### EXERCISE
Pictures are not part of the copy; retype all the records below exactly.

____ INPUT FOR THIS TASK

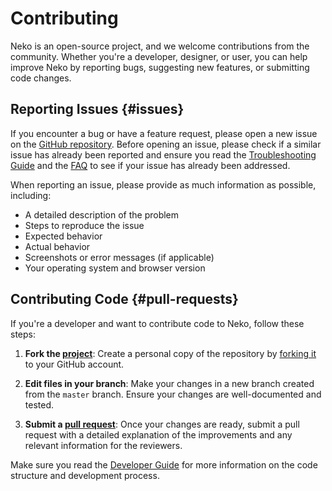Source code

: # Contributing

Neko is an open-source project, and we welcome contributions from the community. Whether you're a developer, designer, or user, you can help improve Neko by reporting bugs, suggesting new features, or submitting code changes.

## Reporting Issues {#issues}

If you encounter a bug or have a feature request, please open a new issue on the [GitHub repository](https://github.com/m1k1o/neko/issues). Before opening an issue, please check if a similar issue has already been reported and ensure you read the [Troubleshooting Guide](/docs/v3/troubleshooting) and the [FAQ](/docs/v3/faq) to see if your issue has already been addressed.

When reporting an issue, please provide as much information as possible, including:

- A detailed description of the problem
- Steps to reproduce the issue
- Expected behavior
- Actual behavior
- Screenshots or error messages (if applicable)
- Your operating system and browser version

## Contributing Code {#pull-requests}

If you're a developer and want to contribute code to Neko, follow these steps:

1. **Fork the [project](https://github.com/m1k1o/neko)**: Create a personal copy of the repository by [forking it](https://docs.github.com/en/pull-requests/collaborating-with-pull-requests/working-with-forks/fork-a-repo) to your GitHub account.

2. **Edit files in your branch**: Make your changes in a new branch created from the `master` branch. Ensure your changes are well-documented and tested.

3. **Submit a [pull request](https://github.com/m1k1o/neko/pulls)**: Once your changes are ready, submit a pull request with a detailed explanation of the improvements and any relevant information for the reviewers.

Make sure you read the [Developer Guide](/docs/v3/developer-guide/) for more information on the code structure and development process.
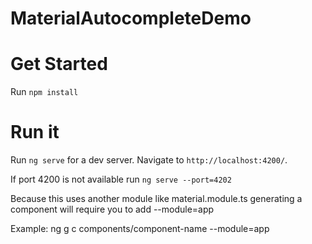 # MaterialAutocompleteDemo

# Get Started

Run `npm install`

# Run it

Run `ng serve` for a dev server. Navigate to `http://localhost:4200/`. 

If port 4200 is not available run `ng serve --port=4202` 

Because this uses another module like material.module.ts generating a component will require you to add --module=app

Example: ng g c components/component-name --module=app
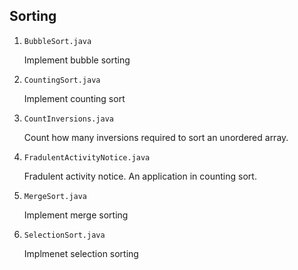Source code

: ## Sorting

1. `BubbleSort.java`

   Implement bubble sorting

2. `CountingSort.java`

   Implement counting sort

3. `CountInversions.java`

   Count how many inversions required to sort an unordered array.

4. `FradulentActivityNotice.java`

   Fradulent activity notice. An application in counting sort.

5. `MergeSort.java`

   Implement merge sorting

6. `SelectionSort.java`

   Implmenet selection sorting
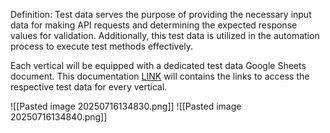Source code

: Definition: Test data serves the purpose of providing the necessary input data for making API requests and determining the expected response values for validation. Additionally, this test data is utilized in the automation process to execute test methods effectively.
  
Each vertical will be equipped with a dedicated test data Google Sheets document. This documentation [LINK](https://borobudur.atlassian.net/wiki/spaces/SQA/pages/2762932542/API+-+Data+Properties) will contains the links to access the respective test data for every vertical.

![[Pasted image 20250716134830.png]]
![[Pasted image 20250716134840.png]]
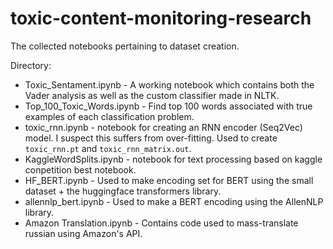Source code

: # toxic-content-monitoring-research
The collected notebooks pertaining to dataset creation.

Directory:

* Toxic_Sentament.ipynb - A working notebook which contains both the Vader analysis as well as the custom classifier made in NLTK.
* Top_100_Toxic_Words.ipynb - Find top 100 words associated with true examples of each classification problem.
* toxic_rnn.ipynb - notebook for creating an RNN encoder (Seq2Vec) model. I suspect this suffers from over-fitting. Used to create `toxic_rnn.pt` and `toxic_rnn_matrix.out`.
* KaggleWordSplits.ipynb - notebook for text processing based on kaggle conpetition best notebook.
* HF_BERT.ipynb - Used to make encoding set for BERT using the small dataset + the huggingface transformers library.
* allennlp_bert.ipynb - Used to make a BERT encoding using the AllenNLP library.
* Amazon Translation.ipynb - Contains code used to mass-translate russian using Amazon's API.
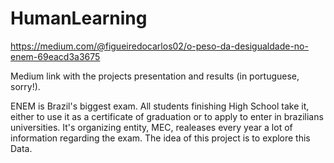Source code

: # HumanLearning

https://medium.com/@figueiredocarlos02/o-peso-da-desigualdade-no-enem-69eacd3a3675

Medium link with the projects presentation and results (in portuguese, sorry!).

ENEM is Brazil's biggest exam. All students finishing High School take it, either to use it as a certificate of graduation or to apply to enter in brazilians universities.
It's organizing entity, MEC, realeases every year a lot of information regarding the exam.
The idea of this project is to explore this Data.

________

### RESPONSE TO THIS TASK
Source code

: # Contributing

Neko is an open-source project, and we welcome contributions from the community. Whether you're a developer, designer, or user, you can help improve Neko by reporting bugs, suggesting new features, or submitting code changes.

## Reporting Issues {#issues}

If you encounter a bug or have a feature request, please open a new issue on the [GitHub repository](https://github.com/m1k1o/neko/issues). Before opening an issue, please check if a similar issue has already been reported and ensure you read the [Troubleshooting Guide](/docs/v3/troubleshooting) and the [FAQ](/docs/v3/faq) to see if your issue has already been addressed.

When reporting an issue, please provide as much information as possible, including:

- A detailed description of the problem
- Steps to reproduce the issue
- Expected behavior
- Actual behavior
- Screenshots or error messages (if applicable)
- Your operating system and browser version

## Contributing Code {#pull-requests}

If you're a developer and want to contribute code to Neko, follow these steps:

1. **Fork the [project](https://github.com/m1k1o/neko)**: Create a personal copy of the repository by [forking it](https://docs.github.com/en/pull-requests/collaborating-with-pull-requests/working-with-forks/fork-a-repo) to your GitHub account.

2. **Edit files in your branch**: Make your changes in a new branch created from the `master` branch. Ensure your changes are well-documented and tested.

3. **Submit a [pull request](https://github.com/m1k1o/neko/pulls)**: Once your changes are ready, submit a pull request with a detailed explanation of the improvements and any relevant information for the reviewers.

Make sure you read the [Developer Guide](/docs/v3/developer-guide/) for more information on the code structure and development process.
 # MaterialAutocompleteDemo

# Get Started

Run `npm install`

# Run it

Run `ng serve` for a dev server. Navigate to `http://localhost:4200/`. 

If port 4200 is not available run `ng serve --port=4202` 

Because this uses another module like material.module.ts generating a component will require you to add --module=app

Example: ng g c components/component-name --module=app
Source code

: ## Sorting

1. `BubbleSort.java`

   Implement bubble sorting

2. `CountingSort.java`

   Implement counting sort

3. `CountInversions.java`

   Count how many inversions required to sort an unordered array.

4. `FradulentActivityNotice.java`

   Fradulent activity notice. An application in counting sort.

5. `MergeSort.java`

   Implement merge sorting

6. `SelectionSort.java`

   Implmenet selection sorting
Source code

: Definition: Test data serves the purpose of providing the necessary input data for making API requests and determining the expected response values for validation. Additionally, this test data is utilized in the automation process to execute test methods effectively.
  
Each vertical will be equipped with a dedicated test data Google Sheets document. This documentation [LINK](https://borobudur.atlassian.net/wiki/spaces/SQA/pages/2762932542/API+-+Data+Properties) will contains the links to access the respective test data for every vertical.

![[Pasted image 20250716134830.png]]
![[Pasted image 20250716134840.png]]
Source code

: # toxic-content-monitoring-research
The collected notebooks pertaining to dataset creation.

Directory:

* Toxic_Sentament.ipynb - A working notebook which contains both the Vader analysis as well as the custom classifier made in NLTK.
* Top_100_Toxic_Words.ipynb - Find top 100 words associated with true examples of each classification problem.
* toxic_rnn.ipynb - notebook for creating an RNN encoder (Seq2Vec) model. I suspect this suffers from over-fitting. Used to create `toxic_rnn.pt` and `toxic_rnn_matrix.out`.
* KaggleWordSplits.ipynb - notebook for text processing based on kaggle conpetition best notebook.
* HF_BERT.ipynb - Used to make encoding set for BERT using the small dataset + the huggingface transformers library.
* allennlp_bert.ipynb - Used to make a BERT encoding using the AllenNLP library.
* Amazon Translation.ipynb - Contains code used to mass-translate russian using Amazon's API.
Source code

: # HumanLearning

https://medium.com/@figueiredocarlos02/o-peso-da-desigualdade-no-enem-69eacd3a3675

Medium link with the projects presentation and results (in portuguese, sorry!).

ENEM is Brazil's biggest exam. All students finishing High School take it, either to use it as a certificate of graduation or to apply to enter in brazilians universities.
It's organizing entity, MEC, realeases every year a lot of information regarding the exam.
The idea of this project is to explore this Data.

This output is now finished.